I need a place which is right for me welcoming family to come and stay with me for a while. I have usually about four or five people who need to be able to stay with me most of the time. I also need a place where more people can come to stay for shorter times. Young family people stay with me too I need a place which allows for families come to visit me, sit down for a while, make my tea, collect fire wood, and look after me. I will not let them stay if they are drunk and fight. I tell them to go. The good family can stay and the bad ones can go. I let people stay when they are tired and need a place to rest or when they are visiting from many places.

I need to stay around this place where I have been a long time. I am an old man, I cannot keep moving around anymore. Many people know this is where I am. If I move a long way, people will not find me. I will not be able to honour my family responsibilities. I need a place where the rubbish can be taken away. I want to tidy up my place but I am an old man. I need help for the rubbish to be taken away. I need a place where I can keep the grass low. When the wet comes, the snakes come - the children are not safe because of the snakes. I need to be able to see who is coming.

I do not want to live in a unit like Kurringal. I do not want a unit because I am a black man and I do not live like that. I feel comfortable living out here, a space of my own. If I live in a unit like that, I know that I will be moved out within a month. There will be too much humbug with people coming from all over town who are drunk and who will not go away. I know there will be trouble and I do not want trouble. I will not be able to welcome family who come to stay with me because it will be too small. I will have too much worry trying to look after the place.

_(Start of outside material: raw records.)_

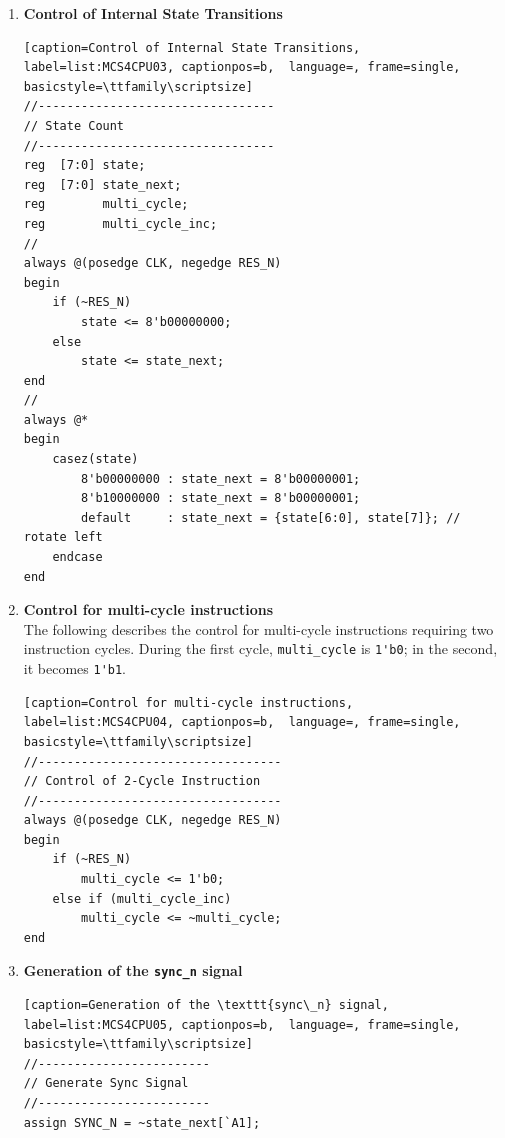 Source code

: \begin{enumerate}[(1)]
\item \textbf{Control of Internal State Transitions}\\
\begin{lstlisting}[caption=Control of Internal State Transitions, 
label=list:MCS4CPU03, captionpos=b,  language=, frame=single, basicstyle=\ttfamily\scriptsize]
//---------------------------------
// State Count
//---------------------------------
reg  [7:0] state;
reg  [7:0] state_next;
reg        multi_cycle;
reg        multi_cycle_inc;
//
always @(posedge CLK, negedge RES_N)
begin
    if (~RES_N)
        state <= 8'b00000000;
    else
        state <= state_next;
end
//
always @*
begin
    casez(state)
        8'b00000000 : state_next = 8'b00000001;
        8'b10000000 : state_next = 8'b00000001;
        default     : state_next = {state[6:0], state[7]}; // rotate left
    endcase
end
\end{lstlisting}

\item \textbf{Control for multi-cycle instructions}\\
The following describes the control for multi-cycle instructions requiring two instruction cycles. During the first cycle, \verb|multi_cycle| is \verb|1'b0|; in the second, it becomes \verb|1'b1|. 
\\
\begin{lstlisting}[caption=Control for multi-cycle instructions, 
label=list:MCS4CPU04, captionpos=b,  language=, frame=single, basicstyle=\ttfamily\scriptsize]
//----------------------------------
// Control of 2-Cycle Instruction
//----------------------------------
always @(posedge CLK, negedge RES_N)
begin
    if (~RES_N)
        multi_cycle <= 1'b0;
    else if (multi_cycle_inc)
        multi_cycle <= ~multi_cycle;
end
\end{lstlisting}

\item \textbf{Generation of the \texttt{sync\_n} signal}\\
\begin{lstlisting}[caption=Generation of the \texttt{sync\_n} signal, 
label=list:MCS4CPU05, captionpos=b,  language=, frame=single, basicstyle=\ttfamily\scriptsize]
//------------------------
// Generate Sync Signal
//------------------------
assign SYNC_N = ~state_next[`A1];
\end{lstlisting}


\end{enumerate}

Where I am now, without shelter, I get wet many times, and get sick. I do not have electricity. If I get wet, I get cold. Where I stay, I can be moved on at anytime. This makes me worry. I am worried about what's happening. It's too dark. I don’t have a

557 telephone. If I had a phone, I could call the police when there is trouble. If there is trouble, I have to walk to the police to get help.

Where I am, I am told I cannot get help with water from the Aboriginal Development Foundation because I stay on Crown land. I use the pipeline water. I have to turn it back on to get water. Now pink signs are up, and I think that I will be moved on again. I do not know where I can go.1529

1529 Statement taken by this author at Pipeline Camp in Palmerston in the Northern Territory in 2001, in preparation for legal proceedings.